Akka's support for remoting is where the strength of the message passing approach is perhaps best highlighted. This, and the fundamental focus on making everything in Akka support remote actors as easily as local actors, makes a dramatic difference in your ability to take a single system application and transform it into a distributed system without extreme contortions. That alone is far from typical in usual enterprise frameworks that most of us have been subjected to over the years.
This ability to transparently interact between actors that may be local or remote without having to change the underlying code, is referred to as location transparency, as mentioned in the first chapter. Building your applications to take advantage of this can be driven almost entirely from a configuration-based approach. In this chapter we'll look at how to get started with Akka's remoting module and how to go about getting to the point where location transparency is just an assumed feature of your system.
We've used the most basic of the libraries that Akka provides. In order to get started with Akka remoting, you'll need to add the following to your build definition:
libraryDependencies += "com.typesafe.akka" %% "akka-remote" % "2.2.3"
If you're running in the sbt console, don't forget to run reload so that it reloads the updated build configuration. The next time you try to compile anything, sbt will see that there is a new dependency and attempt to retrieve it.
The other key addition is to your Akka configuration. These additions will enable remote access from other Akka instances. It's important to note that the akka.remote.netty.tcp.hostname setting needs to reference a hostname that any remote Akka instances will be able to resolve. In many of the Akka tutorials you'll see online, this field is set to localhost or 127.0.0.1, which causes needless frustration when some hapless developer is trying to learn how to use Akka remoting and can't figure out why two instances can't talk to each other. Make sure that if you use a hostname here (and there's no reason not to — we're using IP addresses for convenience) it is globally addressable by all Akka instances, typically this is done through an update to the UNIX host file /etc/hosts and/or updating the domain-name-service.

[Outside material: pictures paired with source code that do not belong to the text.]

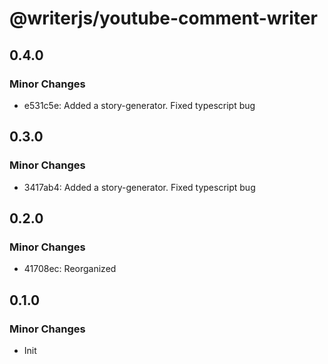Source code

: # @writerjs/youtube-comment-writer

## 0.4.0

### Minor Changes

- e531c5e: Added a story-generator. Fixed typescript bug

## 0.3.0

### Minor Changes

- 3417ab4: Added a story-generator. Fixed typescript bug

## 0.2.0

### Minor Changes

- 41708ec: Reorganized

## 0.1.0

### Minor Changes

- Init
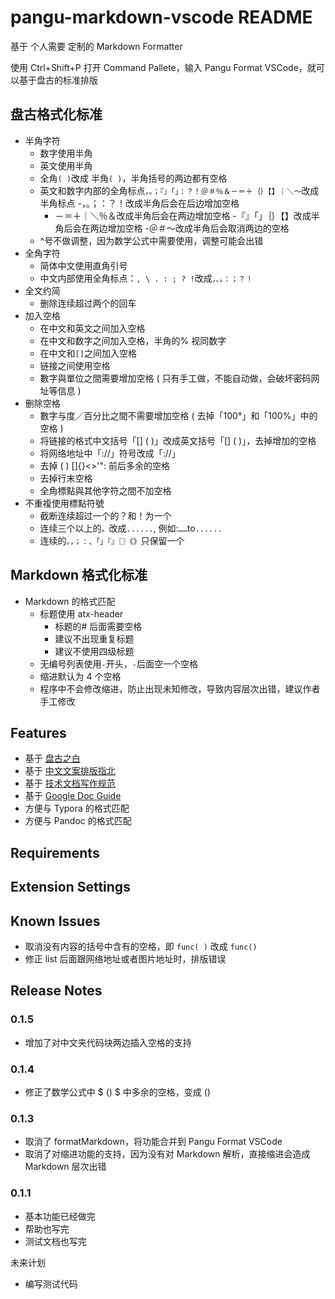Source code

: # pangu-markdown-vscode README

基于 个人需要 定制的 Markdown Formatter

使用 Ctrl+Shift+P 打开 Command Pallete，输入 Pangu Format VSCode，就可以基于盘古的标准排版

## 盘古格式化标准

-   半角字符
    -   数字使用半角
    -   英文使用半角
    -   全角`( )`改成 半角`( )`，半角括号的两边都有空格
    -   英文和数字内部的全角标点`，。；『』「」：？！＠＃％＆－＝＋｛｝【】｜＼～`改成半角标点
        -，。；：？！改成半角后会在后边增加空格
        -   －＝＋｜＼％＆改成半角后会在两边增加空格
        -『』「」｛｝【】改成半角后会在两边增加空格
        -＠＃～改成半角后会取消两边的空格
    -   ^号不做调整，因为数学公式中需要使用，调整可能会出错
-   全角字符
    -   简体中文使用直角引号
    -   中文内部使用全角标点：`, \ . : ; ? !`改成`，、。：；？！`
-   全文约简
    -   删除连续超过两个的回车
-   加入空格
    -   在中文和英文之间加入空格
    -   在中文和数字之间加入空格，半角的% 视同数字
    -   在中文和`[]`之间加入空格
    -   链接之间使用空格
    -   數字與單位之間需要增加空格 ( 只有手工做，不能自动做，会破坏密码网址等信息 )
-   删除空格
    -   數字与度／百分比之間不需要增加空格 ( 去掉「100°」和「100%」中的空格 )
    -   将链接的格式中文括号「[] ( )」改成英文括号「[] ( )」，去掉增加的空格
    -   将网络地址中「://」符号改成「://」
    -   去掉 ( ) []{}<>'": 前后多余的空格
    -   去掉行末空格
    -   全角標點與其他字符之間不加空格
-   不重複使用標點符號
    -   截断连续超过一个的？和！为一个
    -   连续三个以上的`。`改成`......`, 例如:`……`to`......`
    -   连续的`。，；：、「」『』〖〗《》`只保留一个

## Markdown 格式化标准

-   Markdown 的格式匹配
    -   标题使用 atx-header
        -   标题的# 后面需要空格
        -   建议不出现重复标题
        -   建议不使用四级标题
    -   无编号列表使用`-`开头，`-`后面空一个空格
    -   缩进默认为 4 个空格
    -   程序中不会修改缩进，防止出现未知修改，导致内容层次出错，建议作者手工修改

## Features

-   基于 [盘古之白](https://github.com/vinta/pangu.js)
-   基于 [中文文案排版指北](https://github.com/sparanoid/chinese-copywriting-guidelines)
-   基于 [技术文档写作规范](https://www.jianshu.com/p/3b638180e42c)
-   基于 [Google Doc Guide](https://github.com/google/styleguide/tree/ab48617e00be9d111804bd3715dd7b5f5732c9a3/docguide)
-   方便与 Typora 的格式匹配
-   方便与 Pandoc 的格式匹配

## Requirements

## Extension Settings

## Known Issues

-   取消没有内容的括号中含有的空格，即 `func( )` 改成 `func()`
-   修正 list 后面跟网络地址或者图片地址时，排版错误

## Release Notes

### 0.1.5

-   增加了对中文夹代码块两边插入空格的支持

### 0.1.4

-   修正了数学公式中 $ () $ 中多余的空格，变成 $()$

### 0.1.3

-   取消了 formatMarkdown，将功能合并到 Pangu Format VSCode
-   取消了对缩进功能的支持，因为没有对 Markdown 解析，直接缩进会造成 Markdown 层次出错

### 0.1.1

-   基本功能已经做完
-   帮助也写完
-   测试文档也写完

未来计划

-   编写测试代码
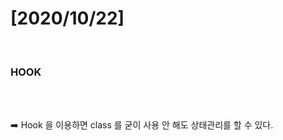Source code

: # [2020/10/22]



</br>

### HOOK

</br></br>

:arrow_right: Hook 을 이용하면 class 를 굳이 사용 안 해도 상태관리를 할 수 있다. 

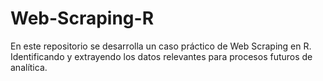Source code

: # Web-Scraping-R
En este repositorio se desarrolla un caso práctico de Web Scraping en R. Identificando y extrayendo los datos relevantes para procesos futuros de analítica.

The port number specified can also vary, as needed. In particular, if you want to try running multiple Akka instances on a single machine, they will need to use unique port numbers to avoid errors. Here we use 2552, but if we were to run another instance of an Akka remoting-based application on the same machine, we would need to use a different port.
akka {
actor {
provider = "akka.remote.RemoteActorRefProvider"
}
remote {
enabled-transports = ["akka.remote.netty.tcp"]
netty.tcp {
hostname = "192.168.5.5"
port = 2552
}
}
}
Let's understand the creation and lookup of actors from a local context before considering the remote context. Creation of actors, as we've learnt, can be achieved through invoking actorOf in either an ActorSystem or an Actor and we can lookup actors using the actorFor through an ActorSystem or an Actor. In Akka 2.2 onwards, actorFor is deprecated in favour of actorSelection as a more unified way of conducting lookups and readers can consult the documentation for details.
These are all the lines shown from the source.